The answer is to be an exact copy of the lines below running from the line with "172.143 & 268.269\\" down to the line with "160.659 & 280.078\\", both ends included, and nothing more.

Plain-text document sources:
•••

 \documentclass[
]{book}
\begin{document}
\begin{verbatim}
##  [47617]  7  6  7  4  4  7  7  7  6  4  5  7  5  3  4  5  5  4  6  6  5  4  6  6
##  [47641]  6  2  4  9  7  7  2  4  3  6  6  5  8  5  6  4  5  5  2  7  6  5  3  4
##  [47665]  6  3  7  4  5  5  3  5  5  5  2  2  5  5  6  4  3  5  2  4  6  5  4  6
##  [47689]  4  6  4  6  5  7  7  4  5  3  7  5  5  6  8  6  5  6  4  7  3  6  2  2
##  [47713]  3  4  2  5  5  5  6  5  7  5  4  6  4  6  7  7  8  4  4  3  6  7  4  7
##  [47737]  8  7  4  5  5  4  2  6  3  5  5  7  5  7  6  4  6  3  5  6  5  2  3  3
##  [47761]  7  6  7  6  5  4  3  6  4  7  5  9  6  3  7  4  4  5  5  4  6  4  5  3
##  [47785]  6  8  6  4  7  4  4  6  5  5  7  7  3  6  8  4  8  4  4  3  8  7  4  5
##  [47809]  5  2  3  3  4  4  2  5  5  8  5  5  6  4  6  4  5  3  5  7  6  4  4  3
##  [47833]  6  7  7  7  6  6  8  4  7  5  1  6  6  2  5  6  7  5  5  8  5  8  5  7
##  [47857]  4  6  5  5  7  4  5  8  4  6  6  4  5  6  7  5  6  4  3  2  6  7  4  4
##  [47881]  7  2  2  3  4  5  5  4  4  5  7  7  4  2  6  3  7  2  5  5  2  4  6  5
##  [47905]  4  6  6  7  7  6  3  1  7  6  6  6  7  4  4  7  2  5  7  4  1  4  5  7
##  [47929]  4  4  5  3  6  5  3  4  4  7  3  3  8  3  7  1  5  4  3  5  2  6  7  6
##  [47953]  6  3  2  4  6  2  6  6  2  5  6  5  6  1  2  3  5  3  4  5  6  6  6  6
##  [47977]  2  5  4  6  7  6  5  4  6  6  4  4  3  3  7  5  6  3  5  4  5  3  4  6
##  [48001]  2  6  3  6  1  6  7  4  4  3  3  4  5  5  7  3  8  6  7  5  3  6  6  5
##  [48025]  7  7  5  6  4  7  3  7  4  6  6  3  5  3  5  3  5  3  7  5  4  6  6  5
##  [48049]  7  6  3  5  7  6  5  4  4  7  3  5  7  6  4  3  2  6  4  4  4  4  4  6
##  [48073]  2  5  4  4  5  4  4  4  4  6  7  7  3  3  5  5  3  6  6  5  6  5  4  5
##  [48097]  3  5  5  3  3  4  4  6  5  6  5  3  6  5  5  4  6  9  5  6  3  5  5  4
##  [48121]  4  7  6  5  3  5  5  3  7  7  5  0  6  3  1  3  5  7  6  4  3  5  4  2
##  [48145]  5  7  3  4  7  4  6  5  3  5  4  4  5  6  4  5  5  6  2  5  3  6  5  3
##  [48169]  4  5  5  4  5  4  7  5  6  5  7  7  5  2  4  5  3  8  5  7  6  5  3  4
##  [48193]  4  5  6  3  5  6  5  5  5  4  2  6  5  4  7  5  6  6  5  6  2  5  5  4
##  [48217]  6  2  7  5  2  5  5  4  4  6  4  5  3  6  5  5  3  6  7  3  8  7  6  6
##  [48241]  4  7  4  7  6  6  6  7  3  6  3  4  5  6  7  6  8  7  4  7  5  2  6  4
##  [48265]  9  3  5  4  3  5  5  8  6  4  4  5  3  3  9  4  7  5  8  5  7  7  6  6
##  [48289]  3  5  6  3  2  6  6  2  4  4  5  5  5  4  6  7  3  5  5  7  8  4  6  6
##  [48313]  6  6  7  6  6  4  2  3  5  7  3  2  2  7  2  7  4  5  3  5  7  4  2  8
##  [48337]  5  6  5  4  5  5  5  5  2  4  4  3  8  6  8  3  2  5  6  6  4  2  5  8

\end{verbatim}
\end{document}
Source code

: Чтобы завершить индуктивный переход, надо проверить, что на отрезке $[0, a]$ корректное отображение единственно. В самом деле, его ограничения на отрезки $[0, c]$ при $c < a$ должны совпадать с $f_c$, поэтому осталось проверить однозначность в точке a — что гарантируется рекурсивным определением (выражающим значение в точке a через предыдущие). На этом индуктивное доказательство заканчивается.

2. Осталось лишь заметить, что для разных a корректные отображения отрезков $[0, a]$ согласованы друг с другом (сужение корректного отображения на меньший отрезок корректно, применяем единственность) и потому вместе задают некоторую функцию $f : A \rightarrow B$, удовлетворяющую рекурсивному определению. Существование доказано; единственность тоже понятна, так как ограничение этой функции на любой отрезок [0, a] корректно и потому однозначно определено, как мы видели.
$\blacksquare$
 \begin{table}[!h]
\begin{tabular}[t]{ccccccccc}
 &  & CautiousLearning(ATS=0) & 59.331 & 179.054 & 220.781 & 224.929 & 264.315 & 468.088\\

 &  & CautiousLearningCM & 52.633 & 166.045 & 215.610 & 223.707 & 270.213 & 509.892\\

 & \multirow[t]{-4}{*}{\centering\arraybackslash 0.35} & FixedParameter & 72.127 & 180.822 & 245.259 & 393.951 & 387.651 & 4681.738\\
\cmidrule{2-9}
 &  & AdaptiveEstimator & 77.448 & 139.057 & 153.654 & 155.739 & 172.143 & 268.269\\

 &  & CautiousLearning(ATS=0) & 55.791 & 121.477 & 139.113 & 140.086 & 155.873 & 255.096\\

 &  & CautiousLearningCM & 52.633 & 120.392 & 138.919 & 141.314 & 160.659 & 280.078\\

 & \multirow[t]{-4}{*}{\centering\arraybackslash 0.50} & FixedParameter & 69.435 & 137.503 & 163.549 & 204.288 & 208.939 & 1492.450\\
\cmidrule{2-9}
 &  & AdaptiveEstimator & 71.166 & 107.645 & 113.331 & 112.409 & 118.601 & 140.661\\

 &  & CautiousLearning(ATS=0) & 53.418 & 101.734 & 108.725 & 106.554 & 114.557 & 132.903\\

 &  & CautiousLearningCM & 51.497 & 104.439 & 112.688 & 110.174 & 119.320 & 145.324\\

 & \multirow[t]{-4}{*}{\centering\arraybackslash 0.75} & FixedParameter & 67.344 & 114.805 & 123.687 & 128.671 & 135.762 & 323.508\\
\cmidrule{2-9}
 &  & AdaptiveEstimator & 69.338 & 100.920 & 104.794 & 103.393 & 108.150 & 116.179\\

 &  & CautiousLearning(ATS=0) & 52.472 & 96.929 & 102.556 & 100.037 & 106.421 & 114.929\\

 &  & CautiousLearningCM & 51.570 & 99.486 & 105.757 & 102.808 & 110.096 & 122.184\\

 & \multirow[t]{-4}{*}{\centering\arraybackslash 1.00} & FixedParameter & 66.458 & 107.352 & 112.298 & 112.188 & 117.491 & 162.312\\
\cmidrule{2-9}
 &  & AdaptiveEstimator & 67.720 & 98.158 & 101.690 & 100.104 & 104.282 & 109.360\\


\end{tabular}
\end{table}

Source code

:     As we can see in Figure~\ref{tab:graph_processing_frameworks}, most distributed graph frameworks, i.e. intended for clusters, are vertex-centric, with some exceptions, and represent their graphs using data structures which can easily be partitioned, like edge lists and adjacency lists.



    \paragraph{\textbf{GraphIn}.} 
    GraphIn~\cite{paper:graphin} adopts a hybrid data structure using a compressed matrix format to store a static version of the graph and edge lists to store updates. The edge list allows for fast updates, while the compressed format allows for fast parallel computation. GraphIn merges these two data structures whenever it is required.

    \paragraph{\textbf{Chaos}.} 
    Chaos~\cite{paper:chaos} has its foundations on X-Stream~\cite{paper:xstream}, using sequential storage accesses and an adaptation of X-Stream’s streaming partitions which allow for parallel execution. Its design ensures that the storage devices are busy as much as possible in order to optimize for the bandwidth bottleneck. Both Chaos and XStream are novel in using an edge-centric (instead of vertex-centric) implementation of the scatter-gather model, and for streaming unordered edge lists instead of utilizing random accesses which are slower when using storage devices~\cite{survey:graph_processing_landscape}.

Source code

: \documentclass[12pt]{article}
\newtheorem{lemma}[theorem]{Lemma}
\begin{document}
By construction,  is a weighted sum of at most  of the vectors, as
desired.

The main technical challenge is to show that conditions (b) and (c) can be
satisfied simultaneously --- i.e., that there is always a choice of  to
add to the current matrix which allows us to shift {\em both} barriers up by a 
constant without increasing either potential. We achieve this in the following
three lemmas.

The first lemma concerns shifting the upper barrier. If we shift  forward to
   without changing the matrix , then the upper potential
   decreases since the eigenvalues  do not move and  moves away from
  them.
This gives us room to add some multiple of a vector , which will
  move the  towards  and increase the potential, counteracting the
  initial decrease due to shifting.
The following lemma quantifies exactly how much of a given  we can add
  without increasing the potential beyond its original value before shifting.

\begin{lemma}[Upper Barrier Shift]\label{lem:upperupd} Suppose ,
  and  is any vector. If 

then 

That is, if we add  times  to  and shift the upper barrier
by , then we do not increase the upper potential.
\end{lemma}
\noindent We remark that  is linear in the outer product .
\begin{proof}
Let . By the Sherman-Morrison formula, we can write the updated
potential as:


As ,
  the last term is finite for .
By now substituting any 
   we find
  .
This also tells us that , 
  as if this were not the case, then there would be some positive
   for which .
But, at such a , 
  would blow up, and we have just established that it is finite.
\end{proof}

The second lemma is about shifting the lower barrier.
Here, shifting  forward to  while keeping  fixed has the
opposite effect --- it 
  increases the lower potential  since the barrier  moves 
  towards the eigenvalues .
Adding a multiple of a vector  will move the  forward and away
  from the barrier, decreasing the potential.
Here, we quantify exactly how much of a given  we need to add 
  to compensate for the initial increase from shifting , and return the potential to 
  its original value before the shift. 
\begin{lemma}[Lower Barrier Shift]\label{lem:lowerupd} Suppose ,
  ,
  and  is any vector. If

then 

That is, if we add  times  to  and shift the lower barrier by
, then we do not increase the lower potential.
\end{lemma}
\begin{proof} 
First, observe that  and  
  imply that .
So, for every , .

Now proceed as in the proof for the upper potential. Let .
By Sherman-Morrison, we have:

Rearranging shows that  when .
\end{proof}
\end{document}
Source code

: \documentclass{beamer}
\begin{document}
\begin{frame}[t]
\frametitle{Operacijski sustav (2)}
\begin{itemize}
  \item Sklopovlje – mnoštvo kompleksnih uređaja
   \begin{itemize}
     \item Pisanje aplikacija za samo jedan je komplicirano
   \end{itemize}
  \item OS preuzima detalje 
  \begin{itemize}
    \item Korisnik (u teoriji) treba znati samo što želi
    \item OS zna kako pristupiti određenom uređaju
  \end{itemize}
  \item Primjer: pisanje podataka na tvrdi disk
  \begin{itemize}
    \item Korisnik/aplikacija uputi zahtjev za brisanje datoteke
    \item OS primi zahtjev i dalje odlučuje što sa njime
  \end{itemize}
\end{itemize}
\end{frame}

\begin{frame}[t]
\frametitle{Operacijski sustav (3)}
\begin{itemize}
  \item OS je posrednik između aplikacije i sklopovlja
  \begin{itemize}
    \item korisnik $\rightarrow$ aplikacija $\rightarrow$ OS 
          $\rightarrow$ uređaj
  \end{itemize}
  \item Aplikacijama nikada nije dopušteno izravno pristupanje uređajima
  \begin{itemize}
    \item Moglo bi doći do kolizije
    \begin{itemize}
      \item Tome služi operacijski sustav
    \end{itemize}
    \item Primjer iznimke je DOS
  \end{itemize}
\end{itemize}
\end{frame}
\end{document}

•••

▶ _TASK ANSWER_
 &  & AdaptiveEstimator & 77.448 & 139.057 & 153.654 & 155.739 & 172.143 & 268.269\\

 &  & CautiousLearning(ATS=0) & 55.791 & 121.477 & 139.113 & 140.086 & 155.873 & 255.096\\

 &  & CautiousLearningCM & 52.633 & 120.392 & 138.919 & 141.314 & 160.659 & 280.078\\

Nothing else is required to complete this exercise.